Ask almost any Los Angeles resident how they feel about housing affordability and you’ll hear the same answer: it feels impossible. Prices are high, mortgage rates are elevated, and monthly payments remain painful. Yet, quietly and gradually, affordability in LA may actually be improving even if it doesn’t feel that way.
Nominal Prices vs. Real Prices
Home prices in LA are expected to rise again in 2026, likely in the 2–3% range. On the surface, that sounds like bad news for buyers. But inflation is expected to run higher than price growth, which means real (inflation-adjusted) home prices may decline for a second year in a row.
This matters more than many people realize. When wages rise faster than home prices, affordability improves even if the sticker price still goes up.

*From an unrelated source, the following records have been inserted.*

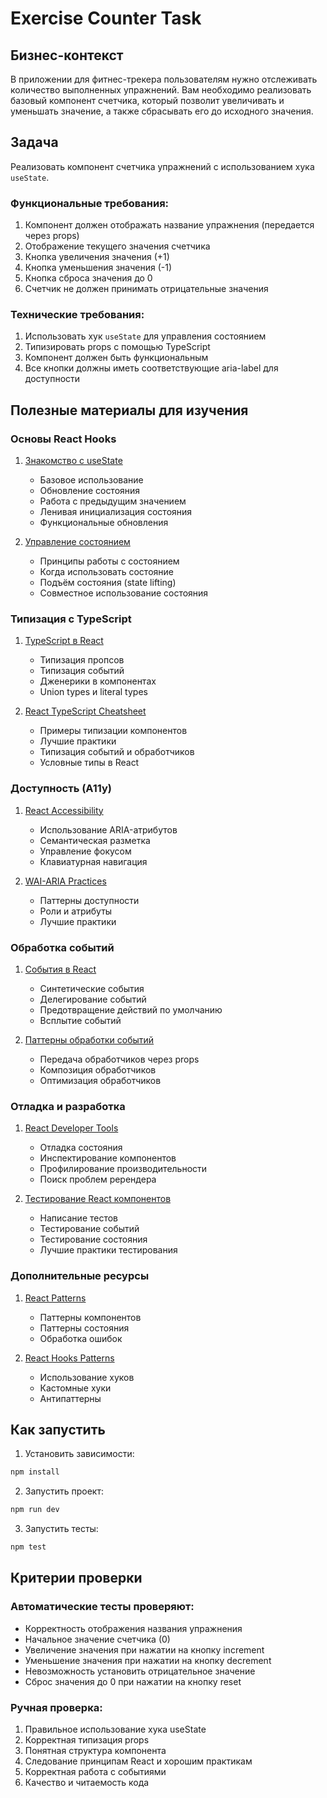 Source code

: # Exercise Counter Task

## Бизнес-контекст
В приложении для фитнес-трекера пользователям нужно отслеживать количество выполненных упражнений. Вам необходимо реализовать базовый компонент счетчика, который позволит увеличивать и уменьшать значение, а также сбрасывать его до исходного значения.

## Задача
Реализовать компонент счетчика упражнений с использованием хука `useState`.

### Функциональные требования:
1. Компонент должен отображать название упражнения (передается через props)
2. Отображение текущего значения счетчика
3. Кнопка увеличения значения (+1)
4. Кнопка уменьшения значения (-1)
5. Кнопка сброса значения до 0
6. Счетчик не должен принимать отрицательные значения

### Технические требования:
1. Использовать хук `useState` для управления состоянием
2. Типизировать props с помощью TypeScript
3. Компонент должен быть функциональным
4. Все кнопки должны иметь соответствующие aria-label для доступности

## Полезные материалы для изучения

### Основы React Hooks
1. [Знакомство с useState](https://react.dev/reference/react/useState)
   - Базовое использование
   - Обновление состояния
   - Работа с предыдущим значением
   - Ленивая инициализация состояния
   - Функциональные обновления

2. [Управление состоянием](https://react.dev/learn/managing-state)
   - Принципы работы с состоянием
   - Когда использовать состояние
   - Подъём состояния (state lifting)
   - Совместное использование состояния

### Типизация с TypeScript
1. [TypeScript в React](https://react.dev/learn/typescript)
   - Типизация пропсов
   - Типизация событий
   - Дженерики в компонентах
   - Union types и literal types

2. [React TypeScript Cheatsheet](https://react-typescript-cheatsheet.netlify.app/)
   - Примеры типизации компонентов
   - Лучшие практики
   - Типизация событий и обработчиков
   - Условные типы в React

### Доступность (A11y)
1. [React Accessibility](https://react.dev/reference/react-dom/components/common#aria-attributes)
   - Использование ARIA-атрибутов
   - Семантическая разметка
   - Управление фокусом
   - Клавиатурная навигация

2. [WAI-ARIA Practices](https://www.w3.org/WAI/ARIA/apg/patterns/)
   - Паттерны доступности
   - Роли и атрибуты
   - Лучшие практики

### Обработка событий
1. [События в React](https://react.dev/learn/responding-to-events)
   - Синтетические события
   - Делегирование событий
   - Предотвращение действий по умолчанию
   - Всплытие событий

2. [Паттерны обработки событий](https://react.dev/learn/sharing-state-between-components)
   - Передача обработчиков через props
   - Композиция обработчиков
   - Оптимизация обработчиков

### Отладка и разработка
1. [React Developer Tools](https://react.dev/learn/react-developer-tools)
   - Отладка состояния
   - Инспектирование компонентов
   - Профилирование производительности
   - Поиск проблем ререндера

2. [Тестирование React компонентов](https://testing-library.com/docs/react-testing-library/intro/)
   - Написание тестов
   - Тестирование событий
   - Тестирование состояния
   - Лучшие практики тестирования

### Дополнительные ресурсы
1. [React Patterns](https://reactpatterns.com/)
   - Паттерны компонентов
   - Паттерны состояния
   - Обработка ошибок

2. [React Hooks Patterns](https://www.patterns.dev/react)
   - Использование хуков
   - Кастомные хуки
   - Антипаттерны

## Как запустить

1. Установить зависимости:
```bash
npm install
```

2. Запустить проект:
```bash
npm run dev
```

3. Запустить тесты:
```bash
npm test
```

## Критерии проверки

### Автоматические тесты проверяют:
- Корректность отображения названия упражнения
- Начальное значение счетчика (0)
- Увеличение значения при нажатии на кнопку increment
- Уменьшение значения при нажатии на кнопку decrement
- Невозможность установить отрицательное значение
- Сброс значения до 0 при нажатии на кнопку reset

### Ручная проверка:
1. Правильное использование хука useState
2. Корректная типизация props
3. Понятная структура компонента
4. Следование принципам React и хорошим практикам
5. Корректная работа с событиями
6. Качество и читаемость кода
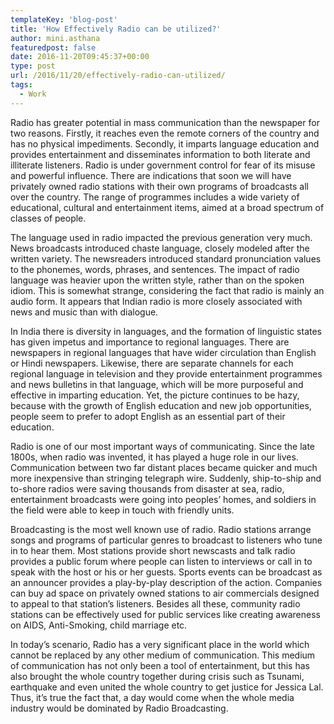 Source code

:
 ```yaml
---
templateKey: 'blog-post'
title: 'How Effectively Radio can be utilized?'
author: mini.asthana
featuredpost: false
date: 2016-11-20T09:45:37+00:00
type: post
url: /2016/11/20/effectively-radio-can-utilized/
tags:
  - Work
---
```

Radio has greater potential in mass communication than the newspaper for two reasons. Firstly, it reaches even the remote corners of the country and has no physical impediments. Secondly, it imparts language education and provides entertainment and disseminates information to both literate and illiterate listeners. Radio is under government control for fear of its misuse and powerful influence. There are indications that soon we will have privately owned radio stations with their own programs of broadcasts all over the country. The range of programmes includes a wide variety of educational, cultural and entertainment items, aimed at a broad spectrum of classes of people.

The language used in radio impacted the previous generation very much. News broadcasts introduced chaste language, closely modeled after the written variety. The newsreaders introduced standard pronunciation values to the phonemes, words, phrases, and sentences. The impact of radio language was heavier upon the written style, rather than on the spoken idiom. This is somewhat strange, considering the fact that radio is mainly an audio form. It appears that Indian radio is more closely associated with news and music than with dialogue.

In India there is diversity in languages, and the formation of linguistic states has given impetus and importance to regional languages. There are newspapers in regional languages that have wider circulation than English or Hindi newspapers. Likewise, there are separate channels for each regional language in television and they provide entertainment programmes and news bulletins in that language, which will be more purposeful and effective in imparting education. Yet, the picture continues to be hazy, because with the growth of English education and new job opportunities, people seem to prefer to adopt English as an essential part of their education.

Radio is one of our most important ways of communicating. Since the late 1800s, when radio was invented, it has played a huge role in our lives. Communication between two far distant places became quicker and much more inexpensive than stringing telegraph wire. Suddenly, ship-to-ship and to-shore radios were saving thousands from disaster at sea, radio, entertainment broadcasts were going into peoples&#8217; homes, and soldiers in the field were able to keep in touch with friendly units.

Broadcasting is the most well known use of radio. Radio stations arrange songs and programs of particular genres to broadcast to listeners who tune in to hear them. Most stations provide short newscasts and talk radio provides a public forum where people can listen to interviews or call in to speak with the host or his or her guests. Sports events can be broadcast as an announcer provides a play-by-play description of the action. Companies can buy ad space on privately owned stations to air commercials designed to appeal to that station&#8217;s listeners. Besides all these, community radio stations can be effectively used for public services like creating awareness on AIDS, Anti-Smoking, child marriage etc.

In today’s scenario, Radio has a very significant place in the world which cannot be replaced by any other medium of communication. This medium of communication has not only been a tool of entertainment, but this has also brought the whole country together during crisis such as Tsunami, earthquake and even united the whole country to get justice for Jessica Lal. Thus, it’s true the fact that, a day would come when the whole media industry would be dominated by Radio Broadcasting. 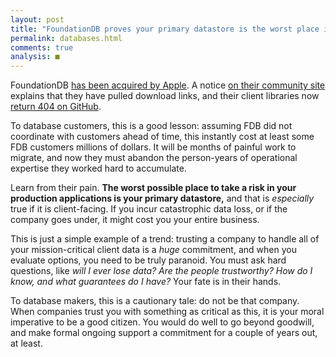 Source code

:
 ```yaml
---
layout: post
title: "FoundationDB proves your primary datastore is the worst place in your stack to bet on new tech"
permalink: databases.html
comments: true
analysis: ■
---
```



FoundationDB [has been acquired by Apple](http://techcrunch.com/2015/03/24/apple-acquires-durable-database-company-foundationdb/). A notice [on their community site](http://community.foundationdb.com/) explains that they have pulled download links, and their client libraries now [return 404 on GitHub](https://github.com/FoundationDB/sql-layer-adapter-jdbc).

To database customers, this is a good lesson: assuming FDB did not coordinate with customers ahead of time, this instantly cost at least some FDB customers millions of dollars. It will be months of painful work to migrate, and now they must abandon the person-years of operational expertise they worked hard to accumulate.

Learn from their pain. **The worst possible place to take a risk in your production applications is your primary datastore,** and that is _especially_ true if it is client-facing. If you incur catastrophic data loss, or if the company goes under, it might cost you your entire business.

This is just a simple example of a trend: trusting a company to handle all of your mission-critical client data is a _huge_ commitment, and when you evaluate options, you need to be truly paranoid. You must ask hard questions, like _will I ever lose data?_ _Are the people trustworthy?_ _How do I know, and what guarantees do I have?_ Your fate is in their hands.

To database makers, this is a cautionary tale: do not be that company. When companies trust you with something as critical as this, it is your moral imperative to be a good citizen. You would do well to go beyond goodwill, and make formal ongoing support a commitment for a couple of years out, at least.

































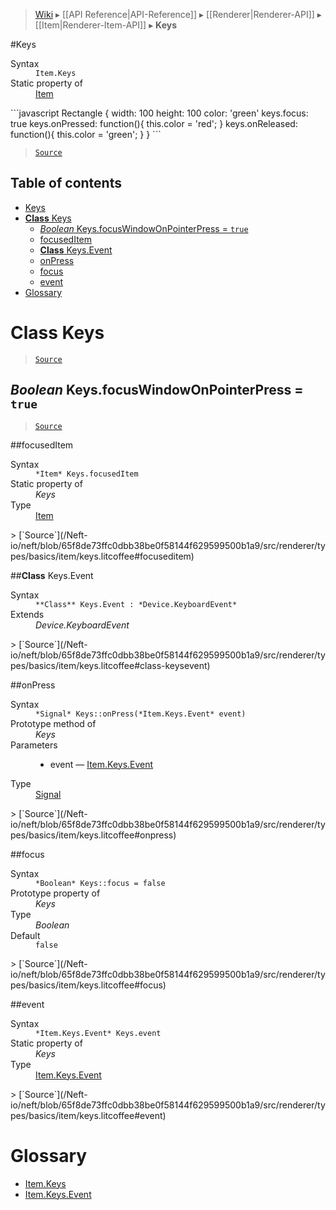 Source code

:> [Wiki](Home) ▸ [[API Reference|API-Reference]] ▸ [[Renderer|Renderer-API]] ▸ [[Item|Renderer-Item-API]] ▸ **Keys**

#Keys
<dl><dt>Syntax</dt><dd><code>Item.Keys</code></dd><dt>Static property of</dt><dd><a href="/Neft-io/neft/wiki/API/Renderer-Item-API#class-item">Item</a></dd></dl>
```javascript
Rectangle {
    width: 100
    height: 100
    color: 'green'
    keys.focus: true
    keys.onPressed: function(){
        this.color = 'red';
    }
    keys.onReleased: function(){
        this.color = 'green';
    }
}
```

> [`Source`](/Neft-io/neft/blob/65f8de73ffc0dbb38be0f58144f629599500b1a9/src/renderer/types/basics/item/keys.litcoffee#keys)

## Table of contents
* [Keys](#keys)
* [**Class** Keys](#class-keys)
  * [*Boolean* Keys.focusWindowOnPointerPress = `true`](#boolean-keysfocuswindowonpointerpress--true)
  * [focusedItem](#focuseditem)
  * [**Class** Keys.Event](#class-keysevent)
  * [onPress](#onpress)
  * [focus](#focus)
  * [event](#event)
* [Glossary](#glossary)

# **Class** Keys

> [`Source`](/Neft-io/neft/blob/65f8de73ffc0dbb38be0f58144f629599500b1a9/src/renderer/types/basics/item/keys.litcoffee#class-keys)

## *Boolean* Keys.focusWindowOnPointerPress = `true`

> [`Source`](/Neft-io/neft/blob/65f8de73ffc0dbb38be0f58144f629599500b1a9/src/renderer/types/basics/item/keys.litcoffee#boolean-keysfocuswindowonpointerpress--true)

##focusedItem
<dl><dt>Syntax</dt><dd><code>&#x2A;Item&#x2A; Keys.focusedItem</code></dd><dt>Static property of</dt><dd><i>Keys</i></dd><dt>Type</dt><dd><a href="/Neft-io/neft/wiki/API/Renderer-Item-API#class-item">Item</a></dd></dl>
> [`Source`](/Neft-io/neft/blob/65f8de73ffc0dbb38be0f58144f629599500b1a9/src/renderer/types/basics/item/keys.litcoffee#focuseditem)

##**Class** Keys.Event
<dl><dt>Syntax</dt><dd><code>&#x2A;&#x2A;Class&#x2A;&#x2A; Keys.Event : &#x2A;Device.KeyboardEvent&#x2A;</code></dd><dt>Extends</dt><dd><i>Device.KeyboardEvent</i></dd></dl>
> [`Source`](/Neft-io/neft/blob/65f8de73ffc0dbb38be0f58144f629599500b1a9/src/renderer/types/basics/item/keys.litcoffee#class-keysevent)

##onPress
<dl><dt>Syntax</dt><dd><code>&#x2A;Signal&#x2A; Keys::onPress(&#x2A;Item.Keys.Event&#x2A; event)</code></dd><dt>Prototype method of</dt><dd><i>Keys</i></dd><dt>Parameters</dt><dd><ul><li>event — <a href="/Neft-io/neft/wiki/API/Renderer-Item.Keys-API#class-keysevent">Item.Keys.Event</a></li></ul></dd><dt>Type</dt><dd><a href="/Neft-io/neft/wiki/API/Signal-API#class-signal">Signal</a></dd></dl>
> [`Source`](/Neft-io/neft/blob/65f8de73ffc0dbb38be0f58144f629599500b1a9/src/renderer/types/basics/item/keys.litcoffee#onpress)

##focus
<dl><dt>Syntax</dt><dd><code>&#x2A;Boolean&#x2A; Keys::focus = false</code></dd><dt>Prototype property of</dt><dd><i>Keys</i></dd><dt>Type</dt><dd><i>Boolean</i></dd><dt>Default</dt><dd><code>false</code></dd></dl>
> [`Source`](/Neft-io/neft/blob/65f8de73ffc0dbb38be0f58144f629599500b1a9/src/renderer/types/basics/item/keys.litcoffee#focus)

##event
<dl><dt>Syntax</dt><dd><code>&#x2A;Item.Keys.Event&#x2A; Keys.event</code></dd><dt>Static property of</dt><dd><i>Keys</i></dd><dt>Type</dt><dd><a href="/Neft-io/neft/wiki/API/Renderer-Item.Keys-API#class-keysevent">Item.Keys.Event</a></dd></dl>
> [`Source`](/Neft-io/neft/blob/65f8de73ffc0dbb38be0f58144f629599500b1a9/src/renderer/types/basics/item/keys.litcoffee#event)

# Glossary

- [Item.Keys](#class-keys)
- [Item.Keys.Event](#class-keysevent)

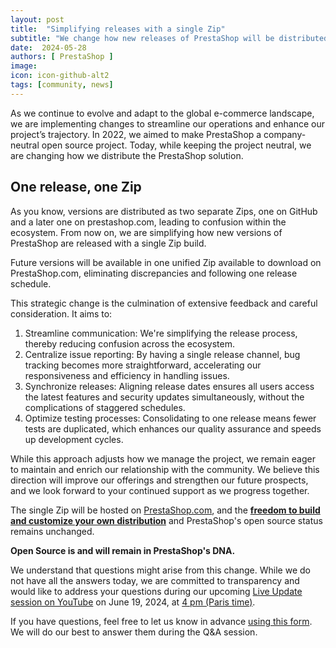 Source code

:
 ```yaml
---
layout: post
title:  "Simplifying releases with a single Zip"
subtitle: "We change how new releases of PrestaShop will be distributed"
date:  2024-05-28
authors: [ PrestaShop ]
image: 
icon: icon-github-alt2
tags: [community, news]
---
```


As we continue to evolve and adapt to the global e-commerce landscape, we are implementing changes to streamline our operations and enhance our project’s trajectory. In 2022, we aimed to make PrestaShop a company-neutral open source project. Today, while keeping the project neutral, we are changing how we distribute the PrestaShop solution.

## One release, one Zip

As you know, versions are distributed as two separate Zips, one on GitHub and a later one on prestashop.com, leading to confusion within the ecosystem. From now on, we are simplifying how new versions of PrestaShop are released with a single Zip build. 

Future versions will be available in one unified Zip available to download on PrestaShop.com, eliminating discrepancies and following one release schedule.

This strategic change is the culmination of extensive feedback and careful consideration. It aims to:

1. Streamline communication: We're simplifying the release process, thereby reducing confusion across the ecosystem.
2. Centralize issue reporting: By having a single release channel, bug tracking becomes more straightforward, accelerating our responsiveness and efficiency in handling issues.
3. Synchronize releases: Aligning release dates ensures all users access the latest features and security updates simultaneously, without the complications of staggered schedules.
4. Optimize testing processes: Consolidating to one release means fewer tests are duplicated, which enhances our quality assurance and speeds up development cycles.

While this approach adjusts how we manage the project, we remain eager to maintain and enrich our relationship with the community. We believe this direction will improve our offerings and strengthen our future prospects, and we look forward to your continued support as we progress together.

The single Zip will be hosted on [PrestaShop.com](https://prestashop.com/prestashop-offers/classic/), and the **[freedom to build and customize your own distribution](https://www.prestashop-project.org/maintainers-guide/processes/release/prestashop/create-build/)** and PrestaShop's open source status remains unchanged.

**Open Source is and will remain in PrestaShop's DNA.**

We understand that questions might arise from this change. While we do not have all the answers today, we are committed to transparency and would like to address your questions during our upcoming [Live Update session on YouTube](https://www.youtube.com/watch?v=QeVNLHY1Onc&ab_channel=PrestaShopProject) on June 19, 2024, at [4 pm (Paris time)](https://time.is/1600_19_Jun_2024_in_Paris).

If you have questions, feel free to let us know in advance [using this form](https://forms.gle/FWazuZnXBtFPauFZ7). We will do our best to answer them during the Q&A session.
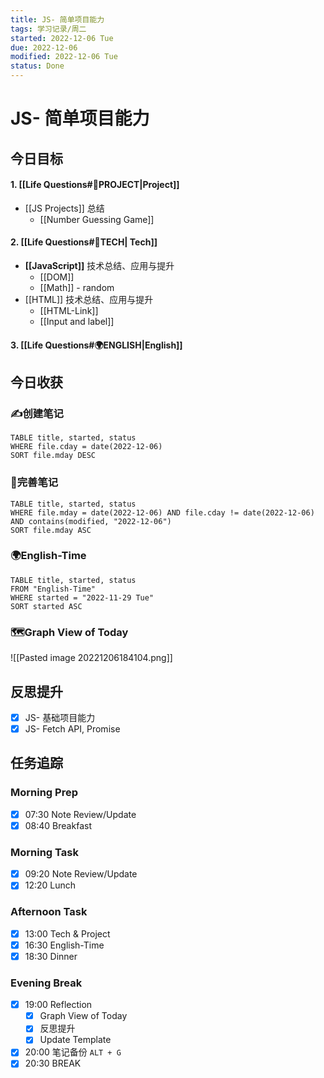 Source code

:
 ```yaml
---
title: JS- 简单项目能力
tags: 学习记录/周二
started: 2022-12-06 Tue
due: 2022-12-06
modified: 2022-12-06 Tue
status: Done
---
```

# JS- 简单项目能力
## 今日目标
#### 1. [[Life Questions#🚀PROJECT|Project]]
- [[JS Projects]] 总结
	- [[Number Guessing Game]]
#### 2. [[Life Questions#🚀TECH| Tech]]
- **[[JavaScript]]** 技术总结、应用与提升
	- [[DOM]]
	- [[Math]] - random
- [[HTML]] 技术总结、应用与提升
	- [[HTML-Link]]
	- [[Input and label]]
#### 3. [[Life Questions#🌍ENGLISH|English]]

## 今日收获
### ✍️创建笔记

```dataview
TABLE title, started, status
WHERE file.cday = date(2022-12-06)
SORT file.mday DESC
```

### 📝完善笔记

```dataview
TABLE title, started, status
WHERE file.mday = date(2022-12-06) AND file.cday != date(2022-12-06) AND contains(modified, "2022-12-06")
SORT file.mday ASC
```

### 🌍English-Time

```dataview
TABLE title, started, status
FROM "English-Time"
WHERE started = "2022-11-29 Tue"
SORT started ASC
```

### 🗺️Graph View of Today
![[Pasted image 20221206184104.png]]
## 反思提升
- [x] JS- 基础项目能力
- [x] JS- Fetch API, Promise
## 任务追踪
### Morning Prep
- [x] 07:30 Note Review/Update
- [x] 08:40 Breakfast
### Morning Task
- [x] 09:20 Note Review/Update
- [x] 12:20 Lunch
### Afternoon Task
- [x] 13:00 Tech & Project
- [x] 16:30 English-Time
- [x] 18:30 Dinner
### Evening Break
- [x] 19:00 Reflection
	- [x] Graph View of Today
	- [x] 反思提升
	- [x] Update Template 
- [x] 20:00 笔记备份 `ALT + G`
- [x] 20:30 BREAK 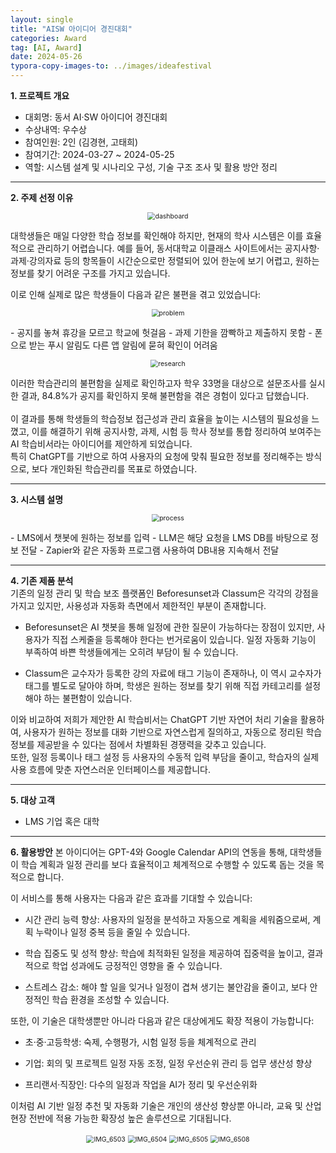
 ```yaml
---
layout: single
title: "AISW 아이디어 경진대회"
categories: Award
tag: [AI, Award]
date: 2024-05-26
typora-copy-images-to: ../images/ideafestival
---
```


**1. 프로젝트 개요**
- 대회명: 동서 AI·SW 아이디어 경진대회
- 수상내역: 우수상
- 참여인원: 2인 (김경현, 고태희)
- 참여기간: 2024-03-27 ~ 2024-05-25
- 역할: 시스템 설계 및 시나리오 구성, 기술 구조 조사 및 활용 방안 정리
  
---

**2. 주제 선정 이유**  
<p align="center">
<img src="/images/ideafestival/dashboard.png" alt="dashboard" style="zoom:75%;" /><br>
</p>
대학생들은 매일 다양한 학습 정보를 확인해야 하지만, 현재의 학사 시스템은 이를 효율적으로 관리하기 어렵습니다.  
예를 들어, 동서대학교 이클래스 사이트에서는 공지사항·과제·강의자료 등의 항목들이 시간순으로만 정렬되어 있어 한눈에 보기 어렵고, 원하는 정보를 찾기 어려운 구조를 가지고 있습니다.

이로 인해 실제로 많은 학생들이 다음과 같은 불편을 겪고 있었습니다:  
<p align="center">
<img src="/images/ideafestival/problem.png" alt="problem" style="zoom:75%;" /><br>
</p>
- 공지를 놓쳐 휴강을 모르고 학교에 헛걸음
- 과제 기한을 깜빡하고 제출하지 못함
- 폰으로 받는 푸시 알림도 다른 앱 알림에 묻혀 확인이 어려움

<p align="center">
<img src="/images/ideafestival/research.png" alt="research" style="zoom:75%;" /><br>
</p>
이러한 학습관리의 불편함을 실제로 확인하고자 학우 33명을 대상으로 설문조사를 실시한 결과, 84.8%가 공지를 확인하지 못해 불편함을 겪은 경험이 있다고 답했습니다.  
<br>
<br>
이 결과를 통해 학생들의 학습정보 접근성과 관리 효율을 높이는 시스템의 필요성을 느꼈고,
이를 해결하기 위해 공지사항, 과제, 시험 등 학사 정보를 통합 정리하여 보여주는 AI 학습비서라는 아이디어를 제안하게 되었습니다.<br>
특히 ChatGPT를 기반으로 하여 사용자의 요청에 맞춰 필요한 정보를 정리해주는 방식으로, 보다 개인화된 학습관리를 목표로 하였습니다.

---

**3. 시스템 설명**  
<p align="center">
<img src="/images/ideafestival/process.png" alt="process" style="zoom:75%;" /><br>
</p>
- LMS에서 챗봇에 원하는 정보를 입력
- LLM은 해당 요청을 LMS DB를 바탕으로 정보 전달
- Zapier와 같은 자동화 프로그램 사용하여 DB내용 지속해서 전달

---

**4. 기존 제품 분석**  
기존의 일정 관리 및 학습 보조 플랫폼인 Beforesunset과 Classum은 각각의 강점을 가지고 있지만, 사용성과 자동화 측면에서 제한적인 부분이 존재합니다.

- Beforesunset은 AI 챗봇을 통해 일정에 관한 질문이 가능하다는 장점이 있지만, 사용자가 직접 스케줄을 등록해야 한다는 번거로움이 있습니다. 일정 자동화 기능이 부족하여 바쁜 학생들에게는 오히려 부담이 될 수 있습니다.

- Classum은 교수자가 등록한 강의 자료에 태그 기능이 존재하나, 이 역시 교수자가 태그를 별도로 달아야 하며, 학생은 원하는 정보를 찾기 위해 직접 카테고리를 설정해야 하는 불편함이 있습니다.

이와 비교하여 저희가 제안한 AI 학습비서는 ChatGPT 기반 자연어 처리 기술을 활용하여, 사용자가 원하는 정보를 대화 기반으로 자연스럽게 질의하고, 자동으로 정리된 학습 정보를 제공받을 수 있다는 점에서 차별화된 경쟁력을 갖추고 있습니다.  
또한, 일정 등록이나 태그 설정 등 사용자의 수동적 입력 부담을 줄이고, 학습자의 실제 사용 흐름에 맞춘 자연스러운 인터페이스를 제공합니다.

---

**5. 대상 고객**
- LMS 기업 혹은 대학

---

**6. 활용방안**
본 아이디어는 GPT-4와 Google Calendar API의 연동을 통해, 대학생들이 학습 계획과 일정 관리를 보다 효율적이고 체계적으로 수행할 수 있도록 돕는 것을 목적으로 합니다.

이 서비스를 통해 사용자는 다음과 같은 효과를 기대할 수 있습니다:

- 시간 관리 능력 향상: 사용자의 일정을 분석하고 자동으로 계획을 세워줌으로써, 계획 누락이나 일정 중복 등을 줄일 수 있습니다.

- 학습 집중도 및 성적 향상: 학습에 최적화된 일정을 제공하여 집중력을 높이고, 결과적으로 학업 성과에도 긍정적인 영향을 줄 수 있습니다.

- 스트레스 감소: 해야 할 일을 잊거나 일정이 겹쳐 생기는 불안감을 줄이고, 보다 안정적인 학습 환경을 조성할 수 있습니다.

또한, 이 기술은 대학생뿐만 아니라 다음과 같은 대상에게도 확장 적용이 가능합니다:

- 초·중·고등학생: 숙제, 수행평가, 시험 일정 등을 체계적으로 관리

- 기업: 회의 및 프로젝트 일정 자동 조정, 일정 우선순위 관리 등 업무 생산성 향상

- 프리랜서·직장인: 다수의 일정과 작업을 AI가 정리 및 우선순위화

이처럼 AI 기반 일정 추천 및 자동화 기술은 개인의 생산성 향상뿐 아니라, 교육 및 산업 현장 전반에 적용 가능한 확장성 높은 솔루션으로 기대됩니다.
<p align="center">
<img src="/images/ideafestival/IMG_6503.JPG" alt="IMG_6503" style="zoom:75%;" />  
<img src="/images/ideafestival/IMG_6504.JPG" alt="IMG_6504" style="zoom:75%;" />  
<img src="/images/ideafestival/IMG_6505.JPG" alt="IMG_6505" style="zoom:75%;" />  
<img src="/images/ideafestival/IMG_6508.JPG" alt="IMG_6508" style="zoom:75%;" />  
</p>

In simple terms: homes may cost more dollars, but those dollars may represent a smaller share of household income.
The Slow Normalization Process
The post-pandemic housing surge pushed prices far ahead of incomes. What we’re seeing now is not a crash, but a slow normalization. Price growth is cooling, incomes are rising, and time is doing some of the work that rate cuts alone cannot.
This is why affordability improvements feel invisible. They don’t show up as dramatic price drops. They show up gradually, paycheck by paycheck.
Mortgage Rates Still Matter A Lot
Even modest declines in mortgage rates have an outsized impact on affordability. A drop from 6.75% to 6.0% can reduce monthly payments by hundreds of dollars. Historically, LA buyers respond quickly when rates dip toward that level.
Forecasts suggest rates may average in the mid-6% range in 2026, with potential dips into the high-5s if the economy softens. Those dips even if temporary could bring sidelined buyers back into the market.
The Lock-In Effect Is Still a Constraint
Affordability isn’t just about buyers it’s also about sellers. Roughly 80% of homeowners with mortgages have rates below 6%. That lock-in effect discourages selling, keeping inventory tight and prices supported.
But over time, life events jobs, family changes, downsizing override rate lock-in. As more homeowners are forced to move, inventory will gradually increase, helping affordability at the margin.
What This Means for Buyers
Affordability in LA isn’t going to snap back overnight. But 2026 may mark a turning point where conditions stop getting worse and start slowly getting better. Buyers who stay informed, flexible, and prepared may find opportunities especially during periods of rate volatility.
The takeaway: affordability isn’t fixed. It’s evolving. And in 2026, the direction may finally be improving.